- **TASK PROMPT**: Output the listing verbatim, leaving out every picture.
━━━ INPUT MATERIAL
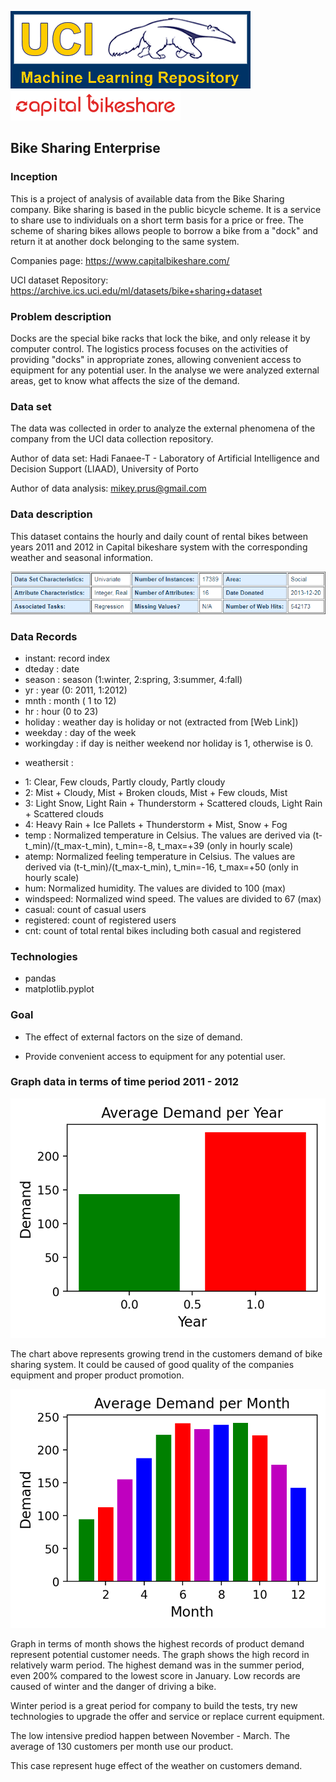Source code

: <img src='./logo.gif'> <img src='./CaBi-logo_red.png'>
## Bike Sharing Enterprise 

### Inception
This is a project of analysis of available data from the Bike Sharing company. 
Bike sharing is based in the public bicycle scheme. It is a service to share use to individuals on a short term basis for a price or free. The scheme of sharing bikes allows people to borrow a bike from a "dock" and return it at another dock belonging to the same system.

Companies page: https://www.capitalbikeshare.com/

UCI dataset Repository: https://archive.ics.uci.edu/ml/datasets/bike+sharing+dataset


### Problem description

Docks are the special bike racks that lock the bike, and only release it by computer control. The logistics process focuses on the activities of providing "docks" in appropriate zones, allowing convenient access to equipment for any potential user. 
In the analyse we were analyzed external areas, get to know what affects the size of the demand.

### Data set

The data was collected in order to analyze the external phenomena of the company from the UCI data collection repository.

Author of data set: Hadi Fanaee-T - Laboratory of Artificial Intelligence and Decision Support (LIAAD), University of Porto

Author of data analysis: mikey.prus@gmail.com


### Data description 
This dataset contains the hourly and daily count of rental bikes between years 2011 and 2012 in Capital bikeshare system with the corresponding weather and seasonal information.


<img src='./data.png'>

### Data Records

- instant: record index
- dteday : date
- season : season (1:winter, 2:spring, 3:summer, 4:fall)
- yr : year (0: 2011, 1:2012)
- mnth : month ( 1 to 12)
- hr : hour (0 to 23)
- holiday : weather day is holiday or not (extracted from [Web Link])
- weekday : day of the week
- workingday : if day is neither weekend nor holiday is 1, otherwise is 0.

+ weathersit :
- 1: Clear, Few clouds, Partly cloudy, Partly cloudy
- 2: Mist + Cloudy, Mist + Broken clouds, Mist + Few clouds, Mist
- 3: Light Snow, Light Rain + Thunderstorm + Scattered clouds, Light Rain + Scattered clouds
- 4: Heavy Rain + Ice Pallets + Thunderstorm + Mist, Snow + Fog
- temp : Normalized temperature in Celsius. The values are derived via (t-t_min)/(t_max-t_min), t_min=-8, t_max=+39 (only in hourly scale)
- atemp: Normalized feeling temperature in Celsius. The values are derived via (t-t_min)/(t_max-t_min), t_min=-16, t_max=+50 (only in hourly scale)
- hum: Normalized humidity. The values are divided to 100 (max)
- windspeed: Normalized wind speed. The values are divided to 67 (max)
- casual: count of casual users
- registered: count of registered users
- cnt: count of total rental bikes including both casual and registered

### Technologies
* pandas
* matplotlib.pyplot

### Goal

* The effect of external factors on the size of demand.

* Provide convenient access to equipment for any potential user. 


### Graph data in terms of time period 2011 - 2012


<img src='./yr.png'>

The chart above represents growing trend in the customers demand of bike sharing system. It could be caused of good quality of the companies equipment and proper product promotion.

<img src='./mnth.png'>

Graph in terms of month shows the highest records of product demand represent potential customer needs. The graph shows the high record in relatively warm period. The highest demand was in the summer period, even 200% compared to the lowest score in January. Low records are caused of winter and the danger of driving a bike.

Winter period is a great period for company to build the tests, try new technologies to upgrade the offer and service or replace current equipment.

The low intensive prediod happen between November - March. The average of 130 customers per month use our product.

This case represent huge effect of the weather on customers demand.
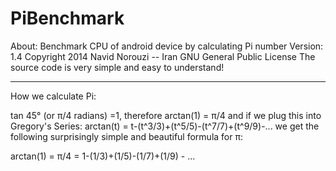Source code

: PiBenchmark
===========

About:
Benchmark CPU of android device by calculating Pi number
Version: 1.4
Copyright 2014 Navid Norouzi -- Iran
GNU General Public License
The source code is very simple and easy to understand!

****************************************************************************************************
How we calculate Pi:

tan 45° (or π/4 radians) =1, therefore
arctan(1) = π/4
and if we plug this into Gregory's Series: arctan(t) = t-(t^3/3)+(t^5/5)-(t^7/7)+(t^9/9)-... we get the following surprisingly simple and beautiful formula for π: 

arctan(1) = π/4 = 1-(1/3)+(1/5)-(1/7)+(1/9) - ...
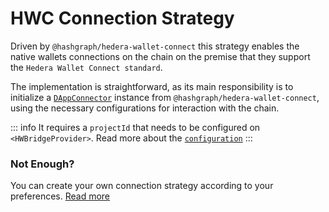 # HWC Connection Strategy

Driven by `@hashgraph/hedera-wallet-connect` this strategy enables the native wallets connections on the chain on the premise that they support the `Hedera Wallet Connect standard`.

The implementation is straightforward, as its main responsibility is to initialize a [`DAppConnector`](https://github.com/hashgraph/hedera-wallet-connect/blob/main/src/lib/dapp/index.ts) instance from `@hashgraph/hedera-wallet-connect`, using the necessary configurations for interaction with the chain.

::: info
It requires a `projectId` that needs to be configured on `<HWBridgeProvider>`. Read more about the [`configuration`](/configuration.html#%F0%9F%8E%AB-projectid)
:::

### Not Enough?

You can create your own connection strategy according to your preferences. [Read more](/strategies/create-connection-strategy)

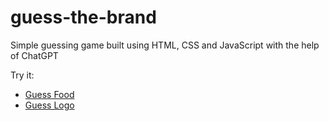 # guess-the-brand
Simple guessing game built using HTML, CSS and JavaScript with the help of ChatGPT

Try it:

- [Guess Food](https://jess-alejo.github.io/guess-the-brand?brand=food)
- [Guess Logo](https://jess-alejo.github.io/guess-the-brand?brand=logo)
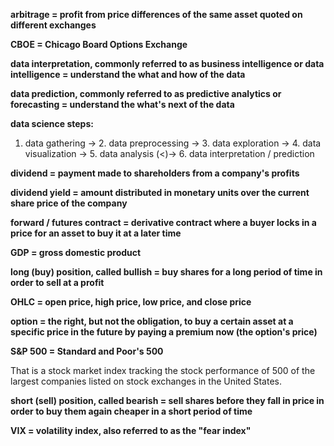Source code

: **arbitrage = profit from price differences of the same asset quoted on different exchanges**

**CBOE = Chicago Board Options Exchange**

**data interpretation, commonly referred to as business intelligence or data intelligence = understand the what and how of the data**

**data prediction, commonly referred to as predictive analytics or forecasting = understand the what's next of the data**

**data science steps:**

1. data gathering -> 2. data preprocessing -> 3. data exploration -> 4. data visualization -> 5. data analysis (<)-> 6. data interpretation / prediction

**dividend = payment made to shareholders from a company's profits**

**dividend yield = amount distributed in monetary units over the current share price of the company**

**forward / futures contract = derivative contract where a buyer locks in a price for an asset to buy it at a later time**

**GDP = gross domestic product**

**long (buy) position, called bullish = buy shares for a long period of time in order to sell at a profit**

**OHLC = open price, high price, low price, and close price**

**option = the right, but not the obligation, to buy a certain asset at a specific price in the future by paying a premium now (the option's price)**

**S&P 500 = Standard and Poor's 500**

That is a stock market index tracking the stock performance of 500 of the largest companies listed on stock exchanges in the United States.

**short (sell) position, called bearish = sell shares before they fall in price in order to buy them again cheaper in a short period of time**

**VIX = volatility index, also referred to as the "fear index"**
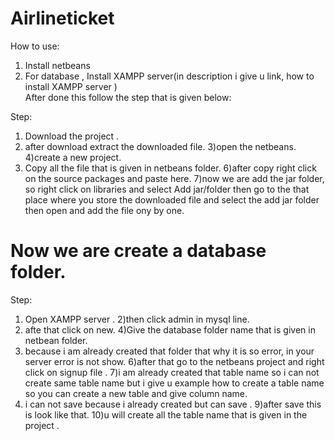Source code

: # Airlineticket
How to use:
1) Install netbeans
2) For database , Install XAMPP server(in description i give u link, how to install XAMPP server )   
After done this follow the step that is given below:

Step:
1) Download the project .
2) after download extract the downloaded file.
3)open the netbeans.
4)create a new project.
5) Copy all the file that is given in netbeans folder.
6)after copy right click on the source packages and paste here.
7)now we are add the jar folder, so right click on libraries and select Add jar/folder then go to the that place where you store the downloaded file and select the add jar folder then open and  add the file ony by one.

# Now we are create a database folder.
Step:
1) Open XAMPP server .
2)then click admin in mysql line.
3) afte that click on new.
4)Give the database folder name that is given in netbean folder.
5) because i am already created that folder that why  it is so error, in your server error is not show.
6)after that go to the netbeans project and right click on signup file .
7)i am already created that table name so i can not create same table name but i give u example how to create a table name so you can create a new table and give column name.
8) i can not save because i already created but can save  .
9)after save this is look like that.
10)u will create all the table name that is given in the project .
━━━━━━
- **SOLVED PROBLEM**:
Source code

: <img src='./logo.gif'> <img src='./CaBi-logo_red.png'>
## Bike Sharing Enterprise 

### Inception
This is a project of analysis of available data from the Bike Sharing company. 
Bike sharing is based in the public bicycle scheme. It is a service to share use to individuals on a short term basis for a price or free. The scheme of sharing bikes allows people to borrow a bike from a "dock" and return it at another dock belonging to the same system.

Companies page: https://www.capitalbikeshare.com/

UCI dataset Repository: https://archive.ics.uci.edu/ml/datasets/bike+sharing+dataset


### Problem description

Docks are the special bike racks that lock the bike, and only release it by computer control. The logistics process focuses on the activities of providing "docks" in appropriate zones, allowing convenient access to equipment for any potential user. 
In the analyse we were analyzed external areas, get to know what affects the size of the demand.

### Data set

The data was collected in order to analyze the external phenomena of the company from the UCI data collection repository.

Author of data set: Hadi Fanaee-T - Laboratory of Artificial Intelligence and Decision Support (LIAAD), University of Porto

Author of data analysis: mikey.prus@gmail.com


### Data description 
This dataset contains the hourly and daily count of rental bikes between years 2011 and 2012 in Capital bikeshare system with the corresponding weather and seasonal information.


<img src='./data.png'>

### Data Records

- instant: record index
- dteday : date
- season : season (1:winter, 2:spring, 3:summer, 4:fall)
- yr : year (0: 2011, 1:2012)
- mnth : month ( 1 to 12)
- hr : hour (0 to 23)
- holiday : weather day is holiday or not (extracted from [Web Link])
- weekday : day of the week
- workingday : if day is neither weekend nor holiday is 1, otherwise is 0.

+ weathersit :
- 1: Clear, Few clouds, Partly cloudy, Partly cloudy
- 2: Mist + Cloudy, Mist + Broken clouds, Mist + Few clouds, Mist
- 3: Light Snow, Light Rain + Thunderstorm + Scattered clouds, Light Rain + Scattered clouds
- 4: Heavy Rain + Ice Pallets + Thunderstorm + Mist, Snow + Fog
- temp : Normalized temperature in Celsius. The values are derived via (t-t_min)/(t_max-t_min), t_min=-8, t_max=+39 (only in hourly scale)
- atemp: Normalized feeling temperature in Celsius. The values are derived via (t-t_min)/(t_max-t_min), t_min=-16, t_max=+50 (only in hourly scale)
- hum: Normalized humidity. The values are divided to 100 (max)
- windspeed: Normalized wind speed. The values are divided to 67 (max)
- casual: count of casual users
- registered: count of registered users
- cnt: count of total rental bikes including both casual and registered

### Technologies
* pandas
* matplotlib.pyplot

### Goal

* The effect of external factors on the size of demand.

* Provide convenient access to equipment for any potential user. 


### Graph data in terms of time period 2011 - 2012


<img src='./yr.png'>

The chart above represents growing trend in the customers demand of bike sharing system. It could be caused of good quality of the companies equipment and proper product promotion.

<img src='./mnth.png'>

Graph in terms of month shows the highest records of product demand represent potential customer needs. The graph shows the high record in relatively warm period. The highest demand was in the summer period, even 200% compared to the lowest score in January. Low records are caused of winter and the danger of driving a bike.

Winter period is a great period for company to build the tests, try new technologies to upgrade the offer and service or replace current equipment.

The low intensive prediod happen between November - March. The average of 130 customers per month use our product.

This case represent huge effect of the weather on customers demand.
Source code

: PiBenchmark
===========

About:
Benchmark CPU of android device by calculating Pi number
Version: 1.4
Copyright 2014 Navid Norouzi -- Iran
GNU General Public License
The source code is very simple and easy to understand!

****************************************************************************************************
How we calculate Pi:

tan 45° (or π/4 radians) =1, therefore
arctan(1) = π/4
and if we plug this into Gregory's Series: arctan(t) = t-(t^3/3)+(t^5/5)-(t^7/7)+(t^9/9)-... we get the following surprisingly simple and beautiful formula for π: 

arctan(1) = π/4 = 1-(1/3)+(1/5)-(1/7)+(1/9) - ...
 # HWC Connection Strategy

Driven by `@hashgraph/hedera-wallet-connect` this strategy enables the native wallets connections on the chain on the premise that they support the `Hedera Wallet Connect standard`.

The implementation is straightforward, as its main responsibility is to initialize a [`DAppConnector`](https://github.com/hashgraph/hedera-wallet-connect/blob/main/src/lib/dapp/index.ts) instance from `@hashgraph/hedera-wallet-connect`, using the necessary configurations for interaction with the chain.

::: info
It requires a `projectId` that needs to be configured on `<HWBridgeProvider>`. Read more about the [`configuration`](/configuration.html#%F0%9F%8E%AB-projectid)
:::

### Not Enough?

You can create your own connection strategy according to your preferences. [Read more](/strategies/create-connection-strategy)

 # guess-the-brand
Simple guessing game built using HTML, CSS and JavaScript with the help of ChatGPT

Try it:

- [Guess Food](https://jess-alejo.github.io/guess-the-brand?brand=food)
- [Guess Logo](https://jess-alejo.github.io/guess-the-brand?brand=logo)
Source code

: **arbitrage = profit from price differences of the same asset quoted on different exchanges**

**CBOE = Chicago Board Options Exchange**

**data interpretation, commonly referred to as business intelligence or data intelligence = understand the what and how of the data**

**data prediction, commonly referred to as predictive analytics or forecasting = understand the what's next of the data**

**data science steps:**

1. data gathering -> 2. data preprocessing -> 3. data exploration -> 4. data visualization -> 5. data analysis (<)-> 6. data interpretation / prediction

**dividend = payment made to shareholders from a company's profits**

**dividend yield = amount distributed in monetary units over the current share price of the company**

**forward / futures contract = derivative contract where a buyer locks in a price for an asset to buy it at a later time**

**GDP = gross domestic product**

**long (buy) position, called bullish = buy shares for a long period of time in order to sell at a profit**

**OHLC = open price, high price, low price, and close price**

**option = the right, but not the obligation, to buy a certain asset at a specific price in the future by paying a premium now (the option's price)**

**S&P 500 = Standard and Poor's 500**

That is a stock market index tracking the stock performance of 500 of the largest companies listed on stock exchanges in the United States.

**short (sell) position, called bearish = sell shares before they fall in price in order to buy them again cheaper in a short period of time**

**VIX = volatility index, also referred to as the "fear index"**
Source code

: # Airlineticket
How to use:
1) Install netbeans
2) For database , Install XAMPP server(in description i give u link, how to install XAMPP server )   
After done this follow the step that is given below:

Step:
1) Download the project .
2) after download extract the downloaded file.
3)open the netbeans.
4)create a new project.
5) Copy all the file that is given in netbeans folder.
6)after copy right click on the source packages and paste here.
7)now we are add the jar folder, so right click on libraries and select Add jar/folder then go to the that place where you store the downloaded file and select the add jar folder then open and  add the file ony by one.

# Now we are create a database folder.
Step:
1) Open XAMPP server .
2)then click admin in mysql line.
3) afte that click on new.
4)Give the database folder name that is given in netbean folder.
5) because i am already created that folder that why  it is so error, in your server error is not show.
6)after that go to the netbeans project and right click on signup file .
7)i am already created that table name so i can not create same table name but i give u example how to create a table name so you can create a new table and give column name.
8) i can not save because i already created but can save  .
9)after save this is look like that.
10)u will create all the table name that is given in the project .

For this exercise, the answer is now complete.